Now, a study by international investment managers Schroders suggests 15% of earnings for 40 years is the optimum pension saving.
The figures come from an international report that analysed pension savings around the world.
The report drew three main conclusions –
- Anyone who wants a pension that matches around two-thirds of their final salary needs to make the 15% contribution.
The study also found that pensions work the best when employers and employees contribute together to share the burden
- Pension saving should be compulsory.
If putting money aside is optional, savers are side tracked by lifestyle and family events. They tend to buy a bigger car, go on more expensive holidays and splash the cash on fripperies that give no return.
The technical term is inertia, but what financial advisers really mean is retirement savers only earn their money once and have the choice of spending, saving or a mixture of the two. Given the choice, most would spend now and worry about retirement when they get there.

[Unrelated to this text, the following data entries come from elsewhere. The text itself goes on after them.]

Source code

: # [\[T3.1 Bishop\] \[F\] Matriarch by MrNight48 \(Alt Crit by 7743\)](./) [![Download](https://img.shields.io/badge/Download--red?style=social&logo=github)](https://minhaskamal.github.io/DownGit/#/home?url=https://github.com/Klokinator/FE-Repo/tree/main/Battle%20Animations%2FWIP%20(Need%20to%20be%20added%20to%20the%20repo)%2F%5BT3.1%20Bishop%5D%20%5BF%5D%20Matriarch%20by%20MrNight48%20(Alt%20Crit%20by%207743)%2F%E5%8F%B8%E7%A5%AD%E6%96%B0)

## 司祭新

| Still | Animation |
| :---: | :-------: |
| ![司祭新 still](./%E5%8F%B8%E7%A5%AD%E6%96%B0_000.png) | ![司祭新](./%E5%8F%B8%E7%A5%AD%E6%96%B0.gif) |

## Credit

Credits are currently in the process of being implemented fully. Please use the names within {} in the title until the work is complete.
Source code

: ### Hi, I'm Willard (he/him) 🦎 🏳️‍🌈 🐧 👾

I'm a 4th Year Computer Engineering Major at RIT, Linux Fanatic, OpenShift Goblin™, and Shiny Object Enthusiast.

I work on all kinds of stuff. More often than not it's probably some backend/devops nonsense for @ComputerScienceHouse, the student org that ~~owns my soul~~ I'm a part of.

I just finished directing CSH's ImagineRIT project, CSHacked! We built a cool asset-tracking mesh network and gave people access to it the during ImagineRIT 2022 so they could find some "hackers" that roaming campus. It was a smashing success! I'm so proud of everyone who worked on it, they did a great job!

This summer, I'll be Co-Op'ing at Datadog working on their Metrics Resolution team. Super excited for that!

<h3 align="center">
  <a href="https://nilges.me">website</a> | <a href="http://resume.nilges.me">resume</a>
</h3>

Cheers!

- Look at real returns, not relative ones
Pension funds need to run at least 3% above inflation to give a decent return, said Lesley-Ann Morgan, the firm’s head of global strategic solutions.
“In the end you cannot eat relative returns,” she said. “Only actual returns count and erring on the wrong side of caution can leave a big hole in someone’s retirement savings.”
Complications and options
The paper aims to give companies and employees a starting point to consider the level of funding and investment objectives of defined contribution pensions, but the same rules apply to personal pensions.
The company looked at schemes across the US, Canada, Europe and Australia.
One focus point was the compulsory Australian superannuation plan, where the government is considering raising the level of contributions from 12% because they are considered inadequate for funding in retirement.
“The list of pension complications and options is endless,” said Morgan. “But many of the solutions are out there and are related to underfunding. People just have to accept they have to save more throughout their working life and cannot leave their retirement to chance.”